Modern internal combustion engines are almost invariably computer-controlled. While each brand has its own nomenclature (ECM, PCM, EMU, etc), they are all software driven (typically firmware, really, but these are a fully functional computer with RAM, a general-purpose CPU, and a system bus).
This is a pretty cool embedded system application: it's basically a real time controller which reads numerous inputs and manages the engine (and sometimes other systems such as braking, electronic shock absorbers, cruise control, etc).
The inputs typically include crank position, engine temperature, throttle (gas pedal) position, brake pedal input, oxygen sensors both before and after the catalytic converter(s), throttle airflow, and what gear the transmission is in.
Secondary statistics that can be derived from that information include engine RPM, vehicle speed, air/fuel ratio, and power output (if you know how much air and fuel are going in, a horsepower approximation is easy to get).

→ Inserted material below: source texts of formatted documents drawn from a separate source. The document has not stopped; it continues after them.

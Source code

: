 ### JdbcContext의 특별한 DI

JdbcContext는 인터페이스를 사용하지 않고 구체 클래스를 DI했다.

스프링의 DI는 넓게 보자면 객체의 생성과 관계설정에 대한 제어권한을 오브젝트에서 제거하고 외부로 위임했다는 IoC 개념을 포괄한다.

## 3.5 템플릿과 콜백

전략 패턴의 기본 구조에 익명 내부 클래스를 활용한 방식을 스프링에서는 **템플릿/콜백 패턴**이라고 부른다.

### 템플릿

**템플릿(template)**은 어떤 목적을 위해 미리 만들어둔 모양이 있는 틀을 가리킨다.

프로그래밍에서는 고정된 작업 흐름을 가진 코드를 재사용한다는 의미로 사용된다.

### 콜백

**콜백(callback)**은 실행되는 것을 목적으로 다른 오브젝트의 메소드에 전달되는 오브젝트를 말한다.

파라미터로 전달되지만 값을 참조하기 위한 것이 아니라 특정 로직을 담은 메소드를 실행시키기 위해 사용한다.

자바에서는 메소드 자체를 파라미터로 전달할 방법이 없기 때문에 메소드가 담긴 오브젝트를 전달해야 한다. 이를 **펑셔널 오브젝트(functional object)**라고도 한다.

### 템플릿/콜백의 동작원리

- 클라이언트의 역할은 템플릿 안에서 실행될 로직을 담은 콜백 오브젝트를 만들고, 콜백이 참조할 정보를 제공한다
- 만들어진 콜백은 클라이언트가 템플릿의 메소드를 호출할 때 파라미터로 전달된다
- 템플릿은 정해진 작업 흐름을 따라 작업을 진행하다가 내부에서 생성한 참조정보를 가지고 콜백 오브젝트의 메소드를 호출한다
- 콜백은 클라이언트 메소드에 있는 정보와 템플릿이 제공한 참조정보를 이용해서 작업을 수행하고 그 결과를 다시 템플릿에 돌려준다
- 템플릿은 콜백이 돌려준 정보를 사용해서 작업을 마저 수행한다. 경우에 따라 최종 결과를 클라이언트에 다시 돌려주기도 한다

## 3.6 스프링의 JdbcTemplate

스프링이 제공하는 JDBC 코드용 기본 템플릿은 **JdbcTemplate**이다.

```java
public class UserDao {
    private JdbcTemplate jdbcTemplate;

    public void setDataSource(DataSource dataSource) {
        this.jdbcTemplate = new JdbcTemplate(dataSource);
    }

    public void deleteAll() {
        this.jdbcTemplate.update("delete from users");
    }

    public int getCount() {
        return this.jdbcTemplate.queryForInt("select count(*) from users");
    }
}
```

Based on that information, the engine management software will decide how much gas to put in through the fuel injectors, when to fire the spark, whether the rev limiter should kick in, and what (if any) warning or advisory lights to turn on.
As cars become more complex, additional systems such as ABS, traction control, cruise control that follows the leading car at a fixed distance, and climate control are being integrated into the engine management software.
The additional complexity of the computer-controlled motor can be daunting at first, but once one masters it, it's fantastic. A single laptop with a OBDII connector can talk to most engine management systems. Since both the inputs and outputs are available, diagnostics become easier and more accurate.